3. Representations and Warranties of the Company. The Company represents and warrants to each Underwriter that:

(a) Preliminary Prospectus. No order preventing or suspending the use of any Preliminary Prospectus has been issued by the Commission, and each Preliminary Prospectus included in the Pricing Disclosure Package, at the time of filing thereof, complied in all material respects with the Securities Act, and no Preliminary Prospectus, at the time of filing thereof, contained any untrue statement of a material fact or omitted to state a material fact necessary in order to make the statements therein, in the light of the circumstances under which they were made, not misleading; provided that the Company makes no representation or warranty with respect to any statements or omissions made in reliance upon and in conformity with information relating to any Underwriter furnished to the Company in writing by such Underwriter through the Representatives expressly for use in any Preliminary Prospectus, it being understood and agreed that the only such information furnished by any Underwriter consists of the information described as such in Section 9(d) hereof.

(b) Pricing Disclosure Package. The Pricing Disclosure Package as of the Applicable Time did not, and as of the Closing Date and as of the Additional Closing Date, as the case may be, will not, contain any untrue statement of a material fact or omit to state a material fact necessary in order to make the statements therein, in the light of the circumstances under which they were made, not misleading; provided that the Company makes no representation or warranty with respect to any statements or omissions made in reliance upon and in conformity with information relating to any Underwriter furnished to the Company in writing by such Underwriter through the Representatives expressly for use in such Pricing Disclosure Package, it being understood and agreed that the only such information furnished by any Underwriter consists of the information described as such in Section 9(d) hereof. No statement of material fact included in the Prospectus has been omitted from the Pricing Disclosure Package and no statement of material fact included in the Pricing Disclosure Package that is required to be included in the Prospectus has been omitted therefrom.

 

-4-


(c) Issuer Free Writing Prospectus. Other than the Registration Statement, the Preliminary Prospectus and the Prospectus, the Company (including its agents and representatives, other than the Underwriters in their capacity as such) has not prepared, made, used, authorized, approved or referred to and will not prepare, make, use, authorize, approve or refer to any “written communication” (as defined in Rule 405 under the Securities Act) that constitutes an offer to sell or solicitation of an offer to buy the Shares (each such communication by the Company or its agents and representatives (other than a communication referred to in clause (i) below) an “Issuer Free Writing Prospectus”) other than (i) any document not constituting a prospectus pursuant to Section 2(a)(10)(a) of the Securities Act or Rule 134 under the Securities Act, (ii) the documents listed on Annex A hereto, (iii) each electronic road show and (iv) any other written communications approved in writing in advance by the Representatives.
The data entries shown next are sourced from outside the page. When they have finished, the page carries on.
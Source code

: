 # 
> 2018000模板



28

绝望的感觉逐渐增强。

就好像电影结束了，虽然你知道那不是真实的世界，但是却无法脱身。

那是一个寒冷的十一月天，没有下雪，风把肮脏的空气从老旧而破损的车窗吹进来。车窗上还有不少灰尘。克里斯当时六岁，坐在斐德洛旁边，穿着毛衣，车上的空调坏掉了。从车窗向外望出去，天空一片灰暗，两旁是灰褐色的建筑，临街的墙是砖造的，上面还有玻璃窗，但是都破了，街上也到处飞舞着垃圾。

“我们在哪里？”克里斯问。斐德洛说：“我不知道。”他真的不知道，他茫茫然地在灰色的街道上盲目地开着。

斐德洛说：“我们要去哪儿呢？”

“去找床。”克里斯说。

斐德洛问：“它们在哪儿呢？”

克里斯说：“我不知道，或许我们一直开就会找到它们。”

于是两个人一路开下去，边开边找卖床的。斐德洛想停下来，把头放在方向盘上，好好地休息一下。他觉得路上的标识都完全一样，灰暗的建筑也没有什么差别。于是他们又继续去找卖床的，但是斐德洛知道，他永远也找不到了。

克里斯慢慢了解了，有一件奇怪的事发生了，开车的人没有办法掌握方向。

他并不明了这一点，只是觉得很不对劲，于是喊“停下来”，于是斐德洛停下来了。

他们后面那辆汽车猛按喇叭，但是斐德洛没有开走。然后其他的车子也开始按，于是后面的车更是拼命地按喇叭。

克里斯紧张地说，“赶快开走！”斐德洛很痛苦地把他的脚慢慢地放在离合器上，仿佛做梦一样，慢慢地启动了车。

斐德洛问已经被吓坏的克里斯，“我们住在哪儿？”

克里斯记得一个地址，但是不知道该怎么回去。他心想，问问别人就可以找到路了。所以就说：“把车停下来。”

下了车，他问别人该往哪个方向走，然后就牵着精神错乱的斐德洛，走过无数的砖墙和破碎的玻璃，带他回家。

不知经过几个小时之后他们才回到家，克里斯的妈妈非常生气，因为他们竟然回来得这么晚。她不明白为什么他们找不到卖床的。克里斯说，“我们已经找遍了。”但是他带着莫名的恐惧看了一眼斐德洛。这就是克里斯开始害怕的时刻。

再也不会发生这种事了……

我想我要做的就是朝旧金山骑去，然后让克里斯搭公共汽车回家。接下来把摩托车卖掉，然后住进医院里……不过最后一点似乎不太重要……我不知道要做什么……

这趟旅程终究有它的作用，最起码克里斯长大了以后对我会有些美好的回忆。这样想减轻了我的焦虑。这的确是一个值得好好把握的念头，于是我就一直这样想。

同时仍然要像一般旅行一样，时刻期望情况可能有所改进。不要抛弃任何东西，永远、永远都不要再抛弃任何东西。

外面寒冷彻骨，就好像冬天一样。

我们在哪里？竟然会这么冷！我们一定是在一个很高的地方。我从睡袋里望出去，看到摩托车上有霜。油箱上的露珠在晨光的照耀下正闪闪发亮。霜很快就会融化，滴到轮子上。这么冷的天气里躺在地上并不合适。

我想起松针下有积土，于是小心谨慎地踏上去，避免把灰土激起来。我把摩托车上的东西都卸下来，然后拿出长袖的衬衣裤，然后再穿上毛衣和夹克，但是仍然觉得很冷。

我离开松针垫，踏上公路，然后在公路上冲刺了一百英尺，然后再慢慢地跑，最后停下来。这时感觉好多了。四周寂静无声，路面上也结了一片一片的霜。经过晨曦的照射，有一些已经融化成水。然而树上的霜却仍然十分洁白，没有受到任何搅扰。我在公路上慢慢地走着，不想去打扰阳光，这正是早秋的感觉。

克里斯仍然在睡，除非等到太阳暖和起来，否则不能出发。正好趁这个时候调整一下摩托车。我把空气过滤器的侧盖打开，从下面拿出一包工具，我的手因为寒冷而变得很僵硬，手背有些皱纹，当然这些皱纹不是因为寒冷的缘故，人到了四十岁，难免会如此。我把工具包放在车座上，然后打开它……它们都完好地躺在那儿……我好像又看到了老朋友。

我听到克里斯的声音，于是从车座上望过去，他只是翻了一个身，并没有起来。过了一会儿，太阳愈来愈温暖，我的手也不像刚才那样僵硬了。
Each such Issuer Free Writing Prospectus complies in all material respects with the Securities Act, has been or will be (within the time period specified in Rule 433) filed in accordance with the Securities Act (to the extent required thereby) and does not conflict with the information contained in the Registration Statement or the Pricing Disclosure Package, and, when taken together with the Preliminary Prospectus accompanying, or delivered prior to delivery of, such Issuer Free Writing Prospectus, did not, and as of the Closing Date and as of the Additional Closing Date, as the case may be, will not, contain any untrue statement of a material fact or omit to state a material fact necessary in order to make the statements therein, in the light of the circumstances under which they were made, not misleading; provided that the Company makes no representation or warranty with respect to any statements or omissions made in each such Issuer Free Writing Prospectus or Preliminary Prospectus in reliance upon and in conformity with information relating to any Underwriter furnished to the Company in writing by such Underwriter through the Representatives expressly for use in such Issuer Free Writing Prospectus or Preliminary Prospectus, it being understood and agreed that the only such information furnished by any Underwriter consists of the information described as such in Section 9(d) hereof.

(d) [Reserved].

(e) Testing-the-Waters Materials. The Company (i) has not alone engaged in any Testing-the-Waters Communications other than Testing-the-Waters Communications with the consent of the Representatives (x) with entities that are qualified institutional buyers (“QIBs”) within the meaning of Rule 144A under the Securities Act or institutions that are accredited investors within the meaning of Rule 501(a)(1), (a)(2), (a)(3), (a)(7), (a)(8), (a)(9), (a)(12) or (a)(13) under the Securities Act (“IAIs”) and otherwise in compliance with the requirements of Section 5(d) of the Securities Act or (y) with entities that the Company reasonably believed to be QIBs or IAIs and otherwise in compliance with the requirements of Rule 163B under the Securities Act and (ii) has not authorized anyone other than the Representatives to engage in Testing-the-Waters Communications. “Testing-the-Waters Communication” means any oral or written communication with potential investors undertaken in reliance on either Section 5(d) of, or Rule 163B under, the Securities Act. The Company reconfirms that the Representatives have been authorized to act on its behalf in undertaking Testing-the-Waters Communications by virtue of a writing substantially in the form of Exhibit A hereto. The Company has not distributed or

 

-5-


approved for distribution any Written Testing-the-Waters Communications other than those listed on Annex B hereto. “Written Testing-the-Waters Communication” means any Testing-the-Waters Communication that is a written communication within the meaning of Rule 405 under the Securities Act. Any individual Written Testing-the-Waters Communication does not conflict with the information contained in the Registration Statement or the Pricing Disclosure Package, complied in all material respects with the Securities Act, and when taken together with the Pricing Disclosure Package as of the Applicable Time, did not, and as of the Closing Date and as of the Additional Closing Date, as the case may be, will not, contain any untrue statement of a material fact or omit to state a material fact necessary in order to make the statements therein, in the light of the circumstances under which they were made, not misleading; provided that the Company makes no representation or warranty with respect to any statements or omissions made in each such Written Testing-the-Waters Communication in reliance upon and in conformity with information relating to any Underwriter furnished to the Company in writing by such Underwriter through the Representatives expressly for use in such Written Testing-the-Waters Communication, it being understood and agreed that the only such information furnished by any Underwriter consists of the information described as such in Section 9(d) hereof.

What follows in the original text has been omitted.